The suspect was originally granted refugee status in Sweden, but decided to move to France, where he hoped to be granted asylum. The French press has had a field day.
In recent years, leaving to one side the Islamist terrorist attacks that claimed the lives of hundreds of people in Paris and Nice, there has been a steady stream of incidents, up to and including murder, involving migrants. Obviously, those responsible for the attacks make up only a tiny minority of migrants, but the public mood in France has shifted in response, obliging the government to come up with a workable solution to cut the numbers of immigrants and, if possible, to clamp down on individuals thought to be a risk to the public.
The immigration bill was always something of a hybrid. While bloviating about a determination to cut numbers and to return those who have been refused asylum to their countries of origin, it also made clear that France needed skilled immigrants, including doctors, scientists and technicians, if it was to achieve its targets for economic growth. African governments have let it be known that they resent this approach, which allows ordinary arrivals to be deported while welcoming in professionals whose training has been provided at no cost to France.
Voters – assuming they were ever to be asked – might well respond that a one-fits-all bill in fact serves neither purpose. According to a newly published poll, some 70 per cent of the electorate, excluding don’t-knows, believes there are too many immigrants in France. The same percentage would, of course, complain that there are not enough doctors and nurses or care home workers, just as they have insisted that 62, not 64, is the appropriate, if unaffordable, age at which to retire and pick up their pension.
In the case of the small boats filled with asylum-seekers bound for England, the influx from France is overwhelmingly from countries in the Sahel and West Africa, as well as Syria, Iraq, Afghanistan and – weirdly – Albania – without either papers or permits. While it may be true that the French have not strained their sinews to prevent the exodus, they have, in fact, detained many thousands of UK-bound illegals over the last five years, to whom they then have to cater in the knowledge that they have no intention of remaining in France. Under a recently signed deal, British police and immigration officers work directly with their French counterparts in the Pas de Calais, tasked with preventing departures and, crucially, identifying the people-smugglers responsible for the trade.

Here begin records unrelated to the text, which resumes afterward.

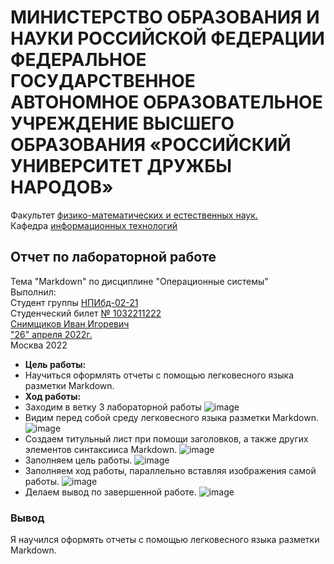 # **МИНИСТЕРСТВО ОБРАЗОВАНИЯ И НАУКИ РОССИЙСКОЙ ФЕДЕРАЦИИ ФЕДЕРАЛЬНОЕ ГОСУДАРСТВЕННОЕ АВТОНОМНОЕ ОБРАЗОВАТЕЛЬНОЕ УЧРЕЖДЕНИЕ ВЫСШЕГО ОБРАЗОВАНИЯ «РОССИЙСКИЙ УНИВЕРСИТЕТ ДРУЖБЫ НАРОДОВ»**
Факультет <ins>физико-математических и естественных наук.</ins>  
Кафедра <ins>информационных технологий</ins>  
## Отчет по лабораторной работе
Тема "Markdown" по дисциплине "Операционные системы"  
Выполнил:  
Студент группы <ins>НПИбд-02-21</ins>  
Студенческий билет <ins>№ 1032211222</ins>  
<ins>Снимщиков Иван Игоревич</ins>  
<ins>"26" апреля 2022г.</ins>  
Москва 2022  
- **Цель работы:**
 - Научиться оформлять отчеты с помощью легковесного языка разметки Markdown.  
- **Ход работы:**
 - Заходим в ветку 3 лабораторной работы
![image](https://user-images.githubusercontent.com/104266946/165322686-504e1d9a-2c53-442f-94d2-c5235b3de7c9.png)
 - Видим перед собой среду легковесного языка разметки Markdown.
![image](https://user-images.githubusercontent.com/104266946/165322853-025a1982-9a77-4905-bcbd-84890a473349.png)
 - Создаем титульный лист при помощи заголовков, а также других элементов синтаксииса Markdown.
![image](https://user-images.githubusercontent.com/104266946/165323044-a8b1393c-be12-4e20-b9ca-e416ded37ac8.png)
 - Заполняем цель работы.
![image](https://user-images.githubusercontent.com/104266946/165323140-06830af0-9884-421f-94e3-332d25b1247a.png)
 - Заполняем ход работы, параллельно вставляя изображения самой работы.
![image](https://user-images.githubusercontent.com/104266946/165323293-b796daaf-b4f4-4060-92c9-d0532866e576.png)
 - Делаем вывод по завершенной работе.
![image](https://user-images.githubusercontent.com/104266946/165323422-a6e284bf-0000-4643-9157-e2c2a8350698.png)
### Вывод
Я научился оформять отчеты с помощью легковесного языка разметки Markdown.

But the core problem is the same throughout Europe. Germany last year issued 540,000 residence permits. In Italy, a key arrivals point for would-be migrants from Africa and the Middle East, close to 11 per cent of the population were either born abroad or are the children of immigrants. Spain, in 1998, had an immigrant population totalling 1.6 per cent of the population. By 2020, the proportion of immigrants, including EU and British citizens, had risen to 15.23 percent.
So let us not pretend that there is some kind of EU-wide conspiracy to solve its immigration crisis by relocating it to the UK. To borrow from David Cameron, we are all in this together.